#### [Required work]
Every line below that holds the string "scale" must be copied.

#### [Data records]
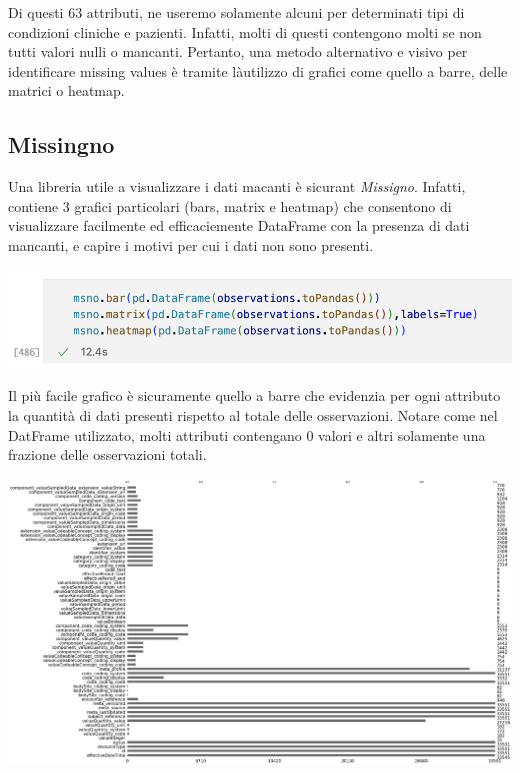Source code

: \documentclass[11pt, oneside]{article}
\begin{document}
Di questi 63 attributi, ne useremo solamente alcuni per determinati tipi di condizioni cliniche e pazienti. Infatti, molti di questi contengono molti se non tutti valori nulli o mancanti. Pertanto, una metodo alternativo e visivo per identificare missing values è tramite làutilizzo di grafici come quello a barre, delle matrici o heatmap.

\subsection{Missingno}

Una libreria utile a visualizzare i dati macanti è sicurant \emph{Missigno}. Infatti, contiene 3 grafici particolari (bars, matrix e heatmap) che consentono di visualizzare facilmente ed efficaciemente DataFrame con la presenza di dati mancanti, e capire i motivi per cui i dati non sono presenti.

\begin{center}
\includegraphics[scale=0.45]{2_msn.png}
\end{center}

Il più facile grafico è sicuramente quello a barre che evidenzia per ogni attributo la quantità di dati presenti rispetto al totale delle osservazioni. Notare come nel DatFrame utilizzato, molti attributi contengano 0 valori e altri solamente una frazione delle osservazioni totali. 

\begin{center}
\includegraphics[scale=0.2]{2_msn_bars.png}
\end{center}
\end{document}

#### [Answer to this exercise]
\includegraphics[scale=0.45]{2_msn.png}
\includegraphics[scale=0.2]{2_msn_bars.png}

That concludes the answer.